Shadow secretary of state Louise Haigh said "thousands of businesses still do not know the bare basics" of the trading regime at the end of the year 
Elizabeth Arnold, Sophie Morris, Lewis McKenzie and George Ryan, PA

The British government has left Northern Ireland businesses suffering "frustration, anxiety and fear" due to Brexit uncertainty, Labour has said.

Shadow secretary of state Louise Haigh said "thousands of businesses still do not know the bare basics" of the trading regime at the end of the year.

Northern Ireland minister Robin Walker insisted the British government is helping traders "prepare for the end of the transition period".

Asking an urgent question, Ms Haigh told the Commons: "Northern Ireland needed every second of this transition year to get ready for the biggest changes to their trading relationship it has ever known, but vital time has been squandered.

"First denying any checks would take place at all and then the extraordinary spectacle of the government threatening to tear up its own oven-ready deal and breach international treaties they had signed into law...

"The result of this recklessness, this incompetence, is that thousands of businesses still do not know the bare basics of how they will trade with Great Britain in just six weeks' time."

Mr Walker said: "We continue our work to implement the Protocol in a pragmatic and proportionate way that minimises the disruption to people's day-to-day lives and preserves the gains of the 22 years since the Belfast Good Friday Agreement was signed.

"We're helping traders to prepare for the end of the transition period. We've published business guidance in August and are updating it all the time as arrangements are finalised. We've established the trader support scheme backed by £200 million of Government funding, with more than 7,000 businesses now signed up and hundreds more joining them every day."

Conservative Simon Hoare, chairman of the Northern Ireland Affairs Committee, said: "It is 43 days, minister, until December 31 and Covid-hit businesses in Northern Ireland are exasperated, and I share that exasperation."

MPs also pressed the British government to develop an implementation period to help Northern Ireland businesses deal with changes caused by Brexit.

The SNP's Alyn Smith (Stirling) raised concerns over the risk of "organised crime focusing on Northern Ireland" because of the lack of preparation, adding: "This just isn't ready yet. Northern Ireland needs an adjustment period - are there preparations for that?"

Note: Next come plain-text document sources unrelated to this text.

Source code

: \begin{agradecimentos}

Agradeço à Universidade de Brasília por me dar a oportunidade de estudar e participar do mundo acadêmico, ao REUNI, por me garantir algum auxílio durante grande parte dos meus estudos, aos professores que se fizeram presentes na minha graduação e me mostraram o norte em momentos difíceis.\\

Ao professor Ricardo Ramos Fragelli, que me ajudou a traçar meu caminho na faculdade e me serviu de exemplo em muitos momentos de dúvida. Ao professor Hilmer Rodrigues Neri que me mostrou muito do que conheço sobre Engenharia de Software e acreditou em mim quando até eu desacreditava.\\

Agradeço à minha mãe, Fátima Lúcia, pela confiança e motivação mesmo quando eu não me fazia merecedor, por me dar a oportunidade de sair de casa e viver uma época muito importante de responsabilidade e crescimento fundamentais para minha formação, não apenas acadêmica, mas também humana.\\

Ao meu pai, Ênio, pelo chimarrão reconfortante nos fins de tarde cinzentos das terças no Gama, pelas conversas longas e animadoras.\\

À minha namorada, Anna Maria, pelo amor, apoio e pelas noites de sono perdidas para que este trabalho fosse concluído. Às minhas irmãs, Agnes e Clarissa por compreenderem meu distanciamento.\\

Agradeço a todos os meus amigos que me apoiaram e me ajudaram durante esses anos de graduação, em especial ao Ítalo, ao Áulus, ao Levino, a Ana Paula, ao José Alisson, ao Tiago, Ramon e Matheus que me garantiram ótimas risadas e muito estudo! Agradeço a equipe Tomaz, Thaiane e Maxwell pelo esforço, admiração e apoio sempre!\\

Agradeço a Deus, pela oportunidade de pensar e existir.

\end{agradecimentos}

The DUP's Westminster leader Sir Jeffrey Donaldson added: "There's cross-party and cross-community support for a period of time for implementation of these measures to allow our businesses, supermarkets and others to prepare properly."

DUP MP Sammy Wilson (East Antrim) asked if the British government would "act unilaterally" to protect the Northern Ireland economy under provisions set out in article 16 of the Withdrawal Agreement.

Mr Walker replied: "As we have shown through the United Kingdom Internal Market Bill where we need to take steps to protect our commitment to unfettered access and the UK internal market we will."

SDLP leader Colum Eastwood said lives and livelihoods are at risk because of the "ineptitude" of the Government.

He added: "If there is no deal on data-sharing with the EU by the end of this transition period, there's a real risk that health services in Ireland won't be able to carry out cross-border contact tracing.

"Brexit is a total mess of this government's making. The pandemic, Covid, is a mess and a crisis made worse by this government's handling of it. Lives and livelihoods are at real risk because of the ineptitude of this government.

"When will people in Northern Ireland have some confidence that contact tracing will be able to continue across the border?"

Tobias Ellwood, Conservative chairman of the Commons Defence Select Committee, said the UK must "bury the myth that we might consider deliberately breaching international law".

Mr Ellwood added: "When it comes to re-establishing greater Western resolve, 2021 could be a big year for the United Kingdom as we host Cop26 and we take on the presidency of the G7.

"But this can only happen if we secure a trade deal with the EU, if we protect our overseas aid budget, if we complete a costed Integrated Review and if we bury the myth that we might consider deliberately breaching international law."